In the past, people traveling in ships would hang a yellow quarantine flag if one or more of the crew members suffered from cholera. Passengers from boats with a yellow flag hung would not be allowed to disembark at any harbor for an extended period, typically 30 to 40 days.[46] In modern international maritime signal flags, the quarantine flag is yellow and black.
Historically many different claimed remedies have existed in folklore. In the 1854–1855 outbreak in Naples homeopathic Camphor was used according to Hahnemann.[47] While T. J. Ritter's "Mother's Remedies" book lists tomato syrup as a home remedy from northern America. While elecampagne was recommended in the United Kingdom according to William Thomas Fernie [48]
Cholera Morbus
The term Cholera Morbus was used in the 19th and early 20th centuries to describe both nonepidemic cholera and other gastrointestinal diseases (sometimes epidemic) that resembled cholera. The term is not in current use, but is found in many older references.[49] The other diseases are now known collectively as gastroenteritis.
Research
The Russian-born bacteriologist Waldemar Haffkine developed the first cholera vaccine around 1900. The bacterium had been originally isolated 45 years earlier (1855) by Italian anatomist Filippo Pacini, but its exact nature and his results were not widely known.
One of the major contributions to fighting cholera was made by the physician and pioneer medical scientist John Snow (1813–1858), who in 1854 found a link between cholera and contaminated drinking water.[50] Dr. Snow proposed a microbial origin for epidemic cholera in 1849. In his major "state of the art" review of 1855, he proposed a substantially complete and correct model for the etiology of the disease. In two pioneering epidemiological field studies, he was able to demonstrate human sewage contamination was the most probable disease vector in two major epidemics in London in 1854.[51] His model was not immediately accepted, but it was seen to be the more plausible, as medical microbiology developed over the next 30 years or so.
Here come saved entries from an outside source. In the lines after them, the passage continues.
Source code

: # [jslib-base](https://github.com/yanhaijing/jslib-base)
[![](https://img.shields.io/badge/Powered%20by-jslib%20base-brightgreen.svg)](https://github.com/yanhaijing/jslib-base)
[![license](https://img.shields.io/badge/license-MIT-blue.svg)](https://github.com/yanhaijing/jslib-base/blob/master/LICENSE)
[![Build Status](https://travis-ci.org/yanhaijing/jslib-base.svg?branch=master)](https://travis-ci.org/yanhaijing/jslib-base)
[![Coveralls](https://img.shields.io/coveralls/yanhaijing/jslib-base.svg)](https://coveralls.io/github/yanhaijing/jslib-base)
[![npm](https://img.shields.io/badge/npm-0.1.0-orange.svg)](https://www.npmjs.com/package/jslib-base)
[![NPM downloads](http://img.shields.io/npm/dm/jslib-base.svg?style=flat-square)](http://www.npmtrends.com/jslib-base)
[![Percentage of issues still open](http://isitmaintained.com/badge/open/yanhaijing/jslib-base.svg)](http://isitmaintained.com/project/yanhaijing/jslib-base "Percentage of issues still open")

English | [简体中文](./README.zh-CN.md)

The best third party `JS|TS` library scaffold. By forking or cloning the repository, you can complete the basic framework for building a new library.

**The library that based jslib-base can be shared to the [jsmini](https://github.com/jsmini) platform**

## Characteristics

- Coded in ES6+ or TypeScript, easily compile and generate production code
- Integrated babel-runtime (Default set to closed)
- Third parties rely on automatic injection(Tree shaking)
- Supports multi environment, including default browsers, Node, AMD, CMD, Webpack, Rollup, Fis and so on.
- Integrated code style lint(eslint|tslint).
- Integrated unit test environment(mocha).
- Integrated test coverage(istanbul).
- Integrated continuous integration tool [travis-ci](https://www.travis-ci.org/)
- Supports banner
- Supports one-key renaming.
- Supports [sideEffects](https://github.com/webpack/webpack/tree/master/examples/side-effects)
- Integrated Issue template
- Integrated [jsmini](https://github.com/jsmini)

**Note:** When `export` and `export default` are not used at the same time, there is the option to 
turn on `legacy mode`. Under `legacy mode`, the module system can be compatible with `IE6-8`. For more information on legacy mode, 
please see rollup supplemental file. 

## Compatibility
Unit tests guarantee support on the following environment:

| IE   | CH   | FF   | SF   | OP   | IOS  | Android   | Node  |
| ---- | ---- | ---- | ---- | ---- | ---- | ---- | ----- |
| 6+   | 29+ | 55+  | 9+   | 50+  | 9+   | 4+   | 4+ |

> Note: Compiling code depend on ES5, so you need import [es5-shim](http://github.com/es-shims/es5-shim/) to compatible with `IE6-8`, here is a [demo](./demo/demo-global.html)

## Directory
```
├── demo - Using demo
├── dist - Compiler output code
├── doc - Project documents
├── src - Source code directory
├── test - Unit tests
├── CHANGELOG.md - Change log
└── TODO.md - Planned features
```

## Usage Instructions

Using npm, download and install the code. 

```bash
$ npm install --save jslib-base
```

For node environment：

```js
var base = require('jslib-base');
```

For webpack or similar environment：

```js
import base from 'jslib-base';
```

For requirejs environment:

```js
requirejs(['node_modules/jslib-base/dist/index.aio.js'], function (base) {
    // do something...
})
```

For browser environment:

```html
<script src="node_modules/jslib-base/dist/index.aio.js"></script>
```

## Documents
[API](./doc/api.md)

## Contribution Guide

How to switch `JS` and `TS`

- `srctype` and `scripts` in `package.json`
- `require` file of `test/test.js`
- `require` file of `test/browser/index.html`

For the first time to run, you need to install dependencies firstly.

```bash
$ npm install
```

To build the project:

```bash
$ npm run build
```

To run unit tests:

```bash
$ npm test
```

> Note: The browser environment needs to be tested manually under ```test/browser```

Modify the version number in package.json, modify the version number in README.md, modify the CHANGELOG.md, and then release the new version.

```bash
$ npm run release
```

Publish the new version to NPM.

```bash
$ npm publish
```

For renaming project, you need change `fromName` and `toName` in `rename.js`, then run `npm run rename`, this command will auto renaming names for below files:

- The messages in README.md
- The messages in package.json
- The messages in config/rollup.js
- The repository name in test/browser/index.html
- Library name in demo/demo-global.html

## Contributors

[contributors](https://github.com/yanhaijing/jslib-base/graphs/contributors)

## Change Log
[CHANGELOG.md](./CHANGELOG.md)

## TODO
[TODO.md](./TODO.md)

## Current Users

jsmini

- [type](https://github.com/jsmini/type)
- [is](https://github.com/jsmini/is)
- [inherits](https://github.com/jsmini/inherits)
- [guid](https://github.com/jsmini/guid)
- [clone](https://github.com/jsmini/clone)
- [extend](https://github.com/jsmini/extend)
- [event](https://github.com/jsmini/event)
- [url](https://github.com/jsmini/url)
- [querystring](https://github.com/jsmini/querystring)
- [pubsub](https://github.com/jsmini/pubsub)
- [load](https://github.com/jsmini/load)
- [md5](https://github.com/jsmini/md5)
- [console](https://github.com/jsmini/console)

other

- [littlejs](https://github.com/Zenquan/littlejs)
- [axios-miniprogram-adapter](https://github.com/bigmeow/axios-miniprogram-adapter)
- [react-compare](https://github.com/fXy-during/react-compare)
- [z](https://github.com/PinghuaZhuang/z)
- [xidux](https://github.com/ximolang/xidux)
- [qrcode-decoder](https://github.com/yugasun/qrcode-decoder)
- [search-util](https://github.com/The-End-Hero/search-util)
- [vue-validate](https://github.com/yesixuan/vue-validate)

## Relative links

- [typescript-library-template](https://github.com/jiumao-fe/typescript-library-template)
Cities in developed nations made massive investment in clean water supply and well-separated sewage treatment infrastructures between the mid-1850s and the 1900s. This eliminated the threat of cholera epidemics from the major developed cities in the world. In 1883, Robert Koch identified V. cholerae with a microscope as the bacillus causing the disease.[52]
Robert Allan Phillips, working at the US Naval Medical Research Unit Two in Southeast Asia, evaluated the pathophysiology of the disease using modern laboratory chemistry techniques and developed a protocol for rehydration. His research lead the Lasker Foundation to award him its prize in 1967.[citation needed]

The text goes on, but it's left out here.